INFORMATION START

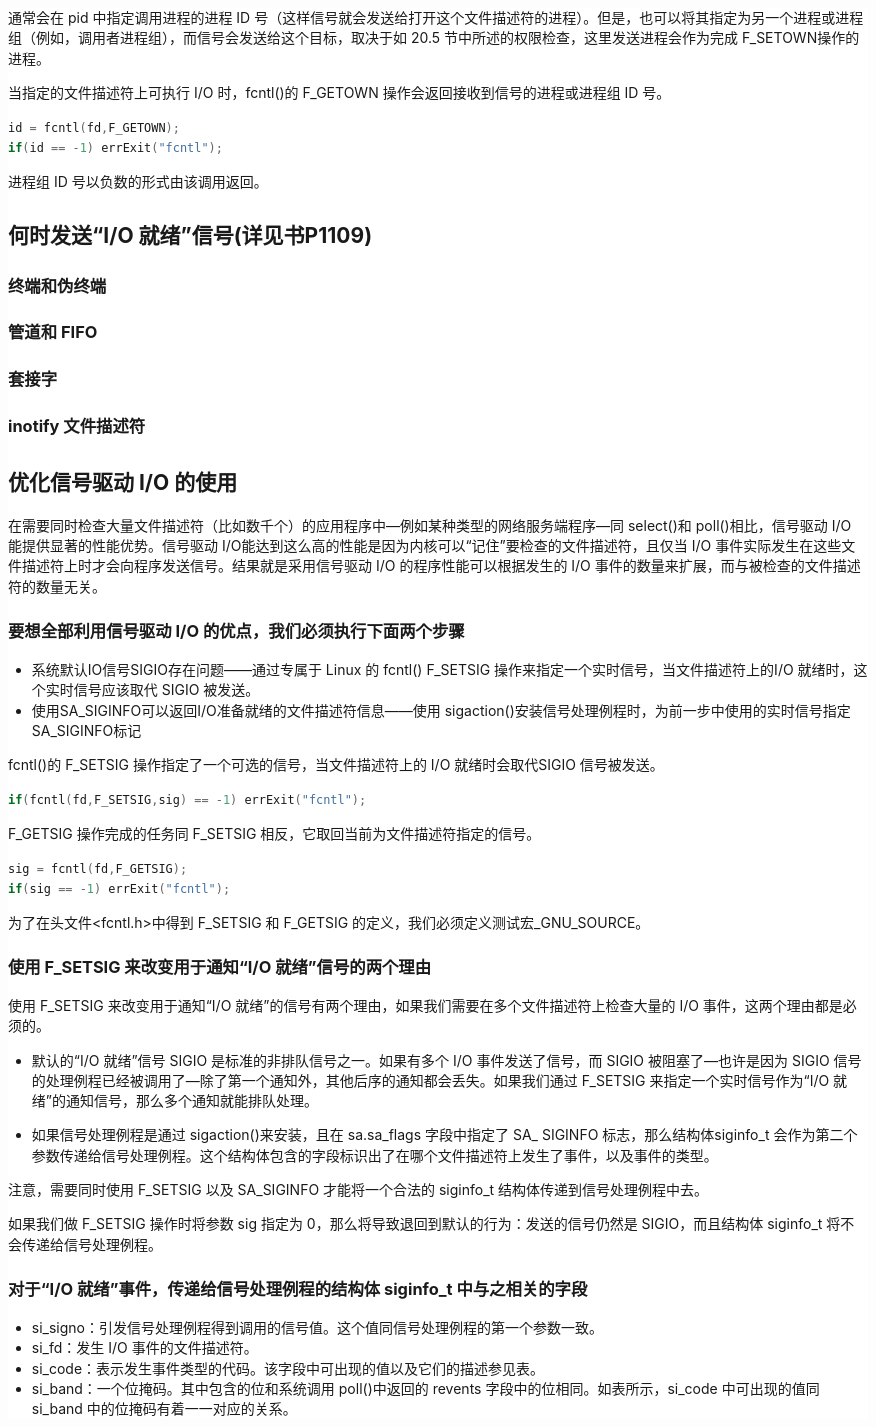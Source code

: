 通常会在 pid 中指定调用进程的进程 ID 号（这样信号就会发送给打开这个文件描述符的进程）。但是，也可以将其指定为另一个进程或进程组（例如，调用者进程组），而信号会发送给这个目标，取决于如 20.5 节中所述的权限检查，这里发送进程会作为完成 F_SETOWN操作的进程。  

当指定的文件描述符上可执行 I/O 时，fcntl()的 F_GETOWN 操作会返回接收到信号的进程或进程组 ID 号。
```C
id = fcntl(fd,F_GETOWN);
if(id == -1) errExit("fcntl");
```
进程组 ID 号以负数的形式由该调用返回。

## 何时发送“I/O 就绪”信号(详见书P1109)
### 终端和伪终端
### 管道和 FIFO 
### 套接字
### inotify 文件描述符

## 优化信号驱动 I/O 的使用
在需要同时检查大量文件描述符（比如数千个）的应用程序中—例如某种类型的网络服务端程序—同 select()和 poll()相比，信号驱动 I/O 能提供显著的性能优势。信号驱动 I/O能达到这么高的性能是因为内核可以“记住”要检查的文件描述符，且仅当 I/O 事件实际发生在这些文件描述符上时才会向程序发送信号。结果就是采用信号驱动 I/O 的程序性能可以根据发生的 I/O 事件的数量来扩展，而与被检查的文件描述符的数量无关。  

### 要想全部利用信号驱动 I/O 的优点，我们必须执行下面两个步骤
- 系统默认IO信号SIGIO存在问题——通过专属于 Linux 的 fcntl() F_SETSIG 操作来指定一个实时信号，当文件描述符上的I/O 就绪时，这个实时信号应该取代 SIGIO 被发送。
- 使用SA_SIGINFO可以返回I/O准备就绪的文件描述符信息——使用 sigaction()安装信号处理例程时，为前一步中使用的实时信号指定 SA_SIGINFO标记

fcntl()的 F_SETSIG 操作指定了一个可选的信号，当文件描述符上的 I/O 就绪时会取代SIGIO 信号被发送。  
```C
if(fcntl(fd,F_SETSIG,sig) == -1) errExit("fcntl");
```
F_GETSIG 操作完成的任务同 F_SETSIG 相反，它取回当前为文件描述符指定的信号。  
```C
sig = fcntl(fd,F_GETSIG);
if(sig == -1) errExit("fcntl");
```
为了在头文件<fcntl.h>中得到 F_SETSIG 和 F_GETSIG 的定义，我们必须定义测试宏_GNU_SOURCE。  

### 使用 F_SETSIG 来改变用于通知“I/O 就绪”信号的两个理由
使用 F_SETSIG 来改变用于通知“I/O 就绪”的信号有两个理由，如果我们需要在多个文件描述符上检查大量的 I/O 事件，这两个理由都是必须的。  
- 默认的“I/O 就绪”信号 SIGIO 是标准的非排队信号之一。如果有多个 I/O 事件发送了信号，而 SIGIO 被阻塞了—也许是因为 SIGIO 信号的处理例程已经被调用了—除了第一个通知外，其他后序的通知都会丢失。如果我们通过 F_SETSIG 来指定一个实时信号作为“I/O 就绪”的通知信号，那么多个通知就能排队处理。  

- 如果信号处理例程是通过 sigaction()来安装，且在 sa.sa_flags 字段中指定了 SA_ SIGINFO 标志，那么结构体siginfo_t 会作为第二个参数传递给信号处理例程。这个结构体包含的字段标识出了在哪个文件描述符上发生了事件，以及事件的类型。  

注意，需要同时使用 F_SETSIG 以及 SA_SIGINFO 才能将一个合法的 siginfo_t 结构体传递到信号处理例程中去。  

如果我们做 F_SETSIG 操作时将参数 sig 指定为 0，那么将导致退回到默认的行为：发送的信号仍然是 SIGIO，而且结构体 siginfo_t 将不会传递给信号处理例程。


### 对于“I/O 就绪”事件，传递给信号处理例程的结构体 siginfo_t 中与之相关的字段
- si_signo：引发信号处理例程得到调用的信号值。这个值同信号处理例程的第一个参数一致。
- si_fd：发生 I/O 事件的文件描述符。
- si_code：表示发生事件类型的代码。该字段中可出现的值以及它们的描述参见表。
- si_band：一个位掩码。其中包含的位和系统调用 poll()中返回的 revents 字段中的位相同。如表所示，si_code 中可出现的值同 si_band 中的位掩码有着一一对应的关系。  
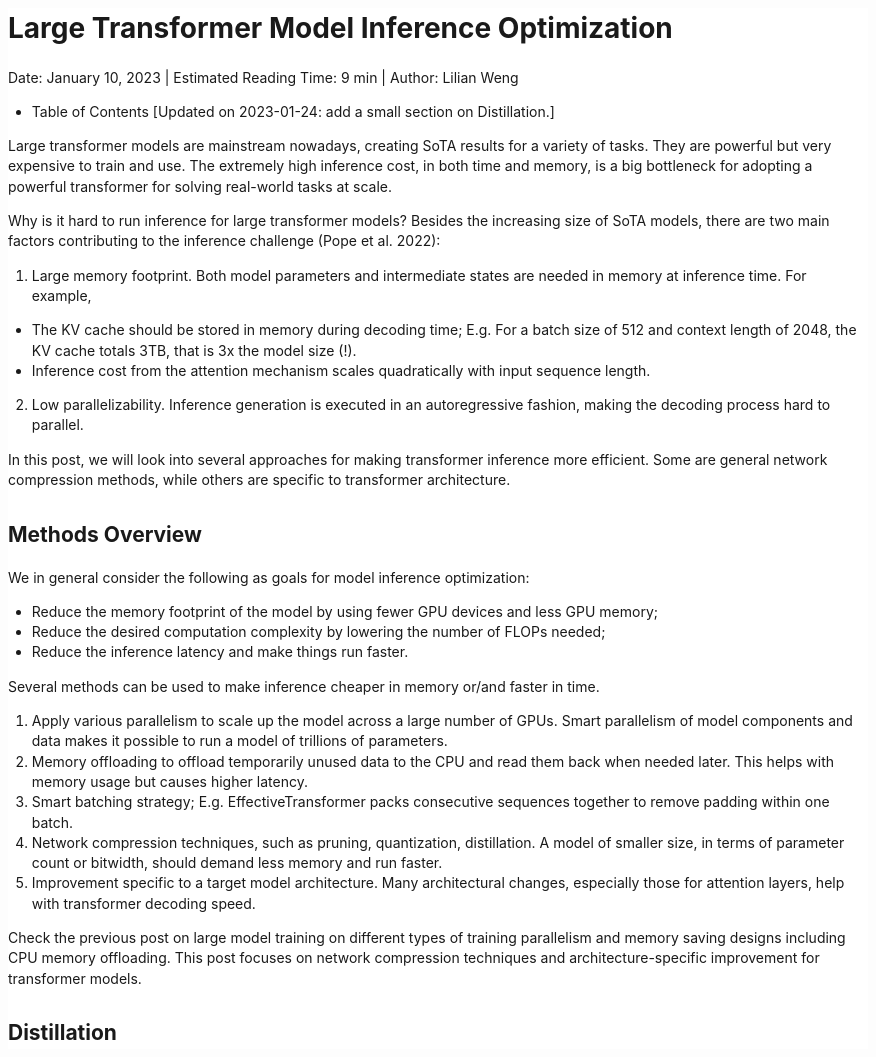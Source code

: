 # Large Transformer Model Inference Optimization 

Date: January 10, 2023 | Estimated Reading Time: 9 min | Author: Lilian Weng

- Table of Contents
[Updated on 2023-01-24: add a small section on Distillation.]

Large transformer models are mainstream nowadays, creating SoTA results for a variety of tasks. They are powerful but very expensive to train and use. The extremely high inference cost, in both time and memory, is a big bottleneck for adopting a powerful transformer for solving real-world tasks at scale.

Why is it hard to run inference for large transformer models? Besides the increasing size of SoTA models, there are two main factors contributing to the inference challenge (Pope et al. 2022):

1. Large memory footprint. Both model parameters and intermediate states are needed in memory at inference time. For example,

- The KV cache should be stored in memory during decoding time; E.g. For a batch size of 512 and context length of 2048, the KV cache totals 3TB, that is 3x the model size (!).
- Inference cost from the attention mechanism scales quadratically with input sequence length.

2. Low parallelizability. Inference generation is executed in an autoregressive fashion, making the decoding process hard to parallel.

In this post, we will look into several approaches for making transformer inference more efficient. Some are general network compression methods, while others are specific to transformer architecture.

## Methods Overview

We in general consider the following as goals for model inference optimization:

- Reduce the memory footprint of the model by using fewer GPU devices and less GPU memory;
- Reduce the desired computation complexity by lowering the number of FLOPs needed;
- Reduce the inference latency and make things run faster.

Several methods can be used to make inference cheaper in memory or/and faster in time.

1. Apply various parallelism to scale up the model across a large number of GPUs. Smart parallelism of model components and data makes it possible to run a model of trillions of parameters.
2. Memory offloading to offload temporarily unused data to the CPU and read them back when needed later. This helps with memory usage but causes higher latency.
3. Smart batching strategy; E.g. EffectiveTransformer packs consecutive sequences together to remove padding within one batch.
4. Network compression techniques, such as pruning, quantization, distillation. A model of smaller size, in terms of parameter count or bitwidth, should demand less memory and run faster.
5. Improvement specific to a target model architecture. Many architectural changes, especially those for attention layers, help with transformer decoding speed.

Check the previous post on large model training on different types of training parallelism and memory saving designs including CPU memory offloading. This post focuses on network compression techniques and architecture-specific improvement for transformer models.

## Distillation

INFORMATION END
INFORMATION START

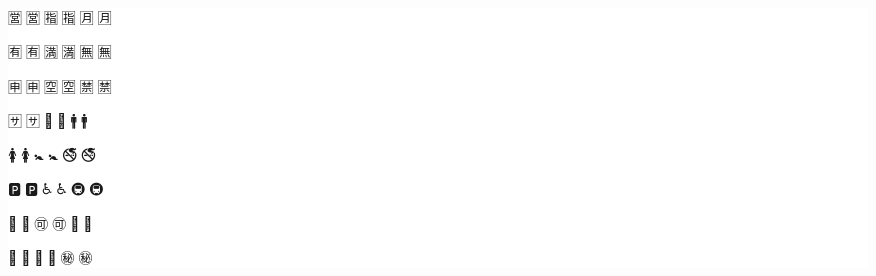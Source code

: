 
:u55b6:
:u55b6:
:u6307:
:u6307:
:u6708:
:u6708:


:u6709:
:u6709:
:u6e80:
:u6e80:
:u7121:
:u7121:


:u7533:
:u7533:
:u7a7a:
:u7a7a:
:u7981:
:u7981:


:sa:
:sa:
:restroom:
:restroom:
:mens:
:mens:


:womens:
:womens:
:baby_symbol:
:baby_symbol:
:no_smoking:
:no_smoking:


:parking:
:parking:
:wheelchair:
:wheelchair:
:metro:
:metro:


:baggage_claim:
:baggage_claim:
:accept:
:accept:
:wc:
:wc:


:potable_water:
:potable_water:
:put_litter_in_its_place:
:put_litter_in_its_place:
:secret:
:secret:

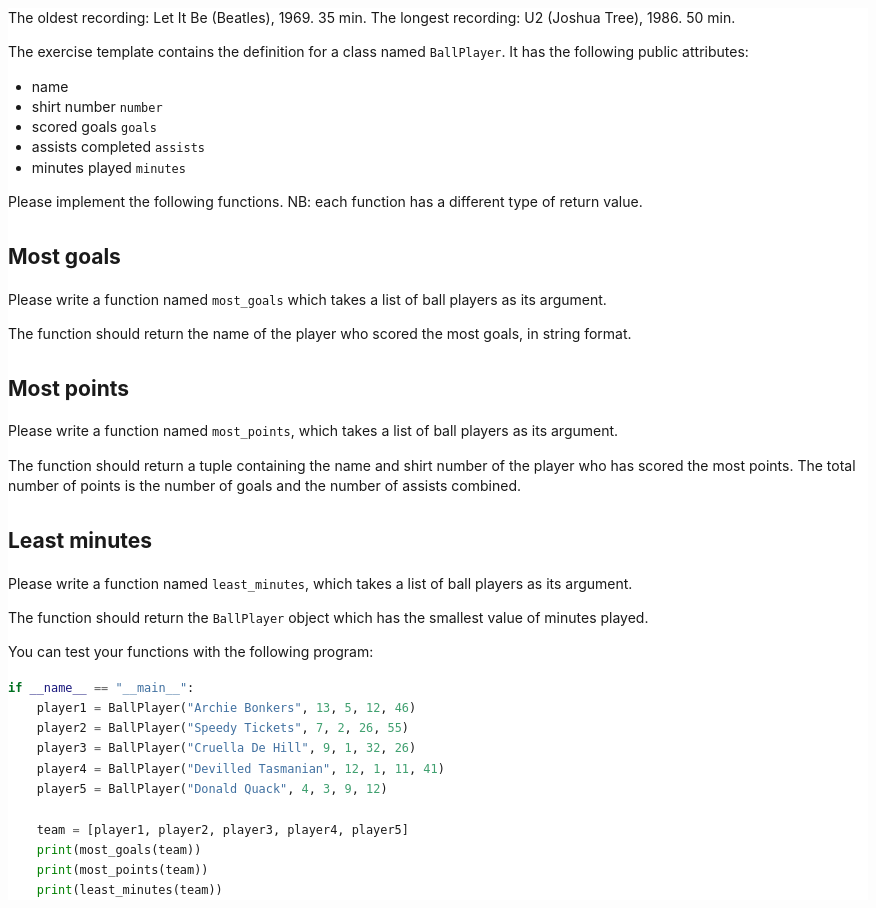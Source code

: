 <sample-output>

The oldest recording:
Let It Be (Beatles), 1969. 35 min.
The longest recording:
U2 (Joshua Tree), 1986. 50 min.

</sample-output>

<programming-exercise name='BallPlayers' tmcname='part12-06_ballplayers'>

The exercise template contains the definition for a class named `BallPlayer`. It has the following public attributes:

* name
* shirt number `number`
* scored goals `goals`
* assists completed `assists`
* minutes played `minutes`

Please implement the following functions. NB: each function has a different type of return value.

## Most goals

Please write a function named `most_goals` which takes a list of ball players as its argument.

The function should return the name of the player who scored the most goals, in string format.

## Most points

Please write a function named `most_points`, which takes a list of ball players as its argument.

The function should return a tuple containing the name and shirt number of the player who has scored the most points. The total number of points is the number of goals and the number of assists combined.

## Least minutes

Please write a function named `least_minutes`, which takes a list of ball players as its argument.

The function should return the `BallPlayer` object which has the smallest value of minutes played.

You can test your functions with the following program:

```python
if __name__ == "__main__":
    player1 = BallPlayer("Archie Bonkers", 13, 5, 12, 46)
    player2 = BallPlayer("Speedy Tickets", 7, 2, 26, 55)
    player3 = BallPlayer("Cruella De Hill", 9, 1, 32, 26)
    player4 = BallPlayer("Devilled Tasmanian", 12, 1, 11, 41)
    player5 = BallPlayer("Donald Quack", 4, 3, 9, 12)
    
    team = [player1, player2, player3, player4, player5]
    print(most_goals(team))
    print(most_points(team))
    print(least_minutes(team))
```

INFORMATION END
INFORMATION START

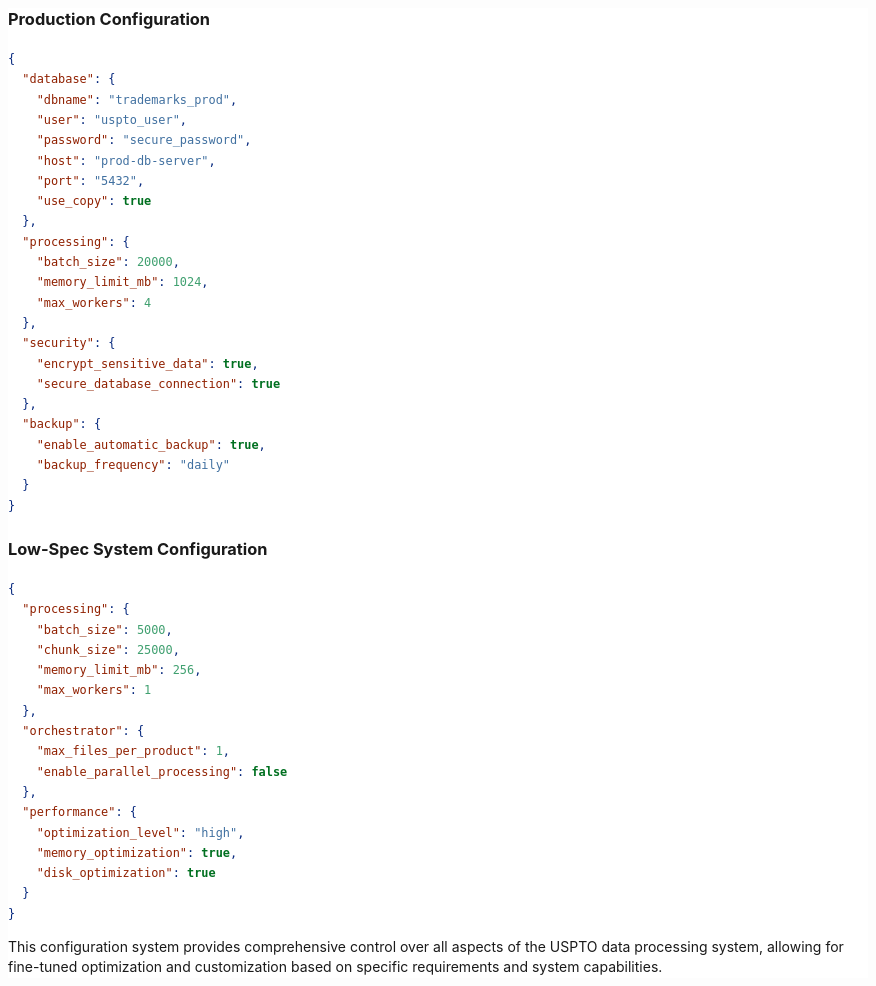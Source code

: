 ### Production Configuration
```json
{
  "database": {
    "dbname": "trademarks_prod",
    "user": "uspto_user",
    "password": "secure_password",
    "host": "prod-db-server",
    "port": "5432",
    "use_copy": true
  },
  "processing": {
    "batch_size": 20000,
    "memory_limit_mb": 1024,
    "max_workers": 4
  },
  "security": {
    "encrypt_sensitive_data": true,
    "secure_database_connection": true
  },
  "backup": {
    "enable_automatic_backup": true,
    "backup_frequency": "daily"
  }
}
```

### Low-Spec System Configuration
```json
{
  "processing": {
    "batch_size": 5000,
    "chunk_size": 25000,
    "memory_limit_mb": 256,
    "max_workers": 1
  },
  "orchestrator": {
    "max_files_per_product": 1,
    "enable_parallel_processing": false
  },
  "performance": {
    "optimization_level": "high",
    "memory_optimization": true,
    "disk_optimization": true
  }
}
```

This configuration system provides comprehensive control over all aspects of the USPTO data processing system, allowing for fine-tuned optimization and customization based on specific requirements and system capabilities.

INFORMATION END

**PROBLEM DESCRIPTION**. Copy out, word for word, the part of the entries above that begins at the line with "</sample-output>" and ends at the line with "## Least minutes", including both.

**WRITTEN ANSWER**.
</sample-output>

<programming-exercise name='BallPlayers' tmcname='part12-06_ballplayers'>

The exercise template contains the definition for a class named `BallPlayer`. It has the following public attributes:

* name
* shirt number `number`
* scored goals `goals`
* assists completed `assists`
* minutes played `minutes`

Please implement the following functions. NB: each function has a different type of return value.

## Most goals

Please write a function named `most_goals` which takes a list of ball players as its argument.

The function should return the name of the player who scored the most goals, in string format.

## Most points

Please write a function named `most_points`, which takes a list of ball players as its argument.

The function should return a tuple containing the name and shirt number of the player who has scored the most points. The total number of points is the number of goals and the number of assists combined.

## Least minutes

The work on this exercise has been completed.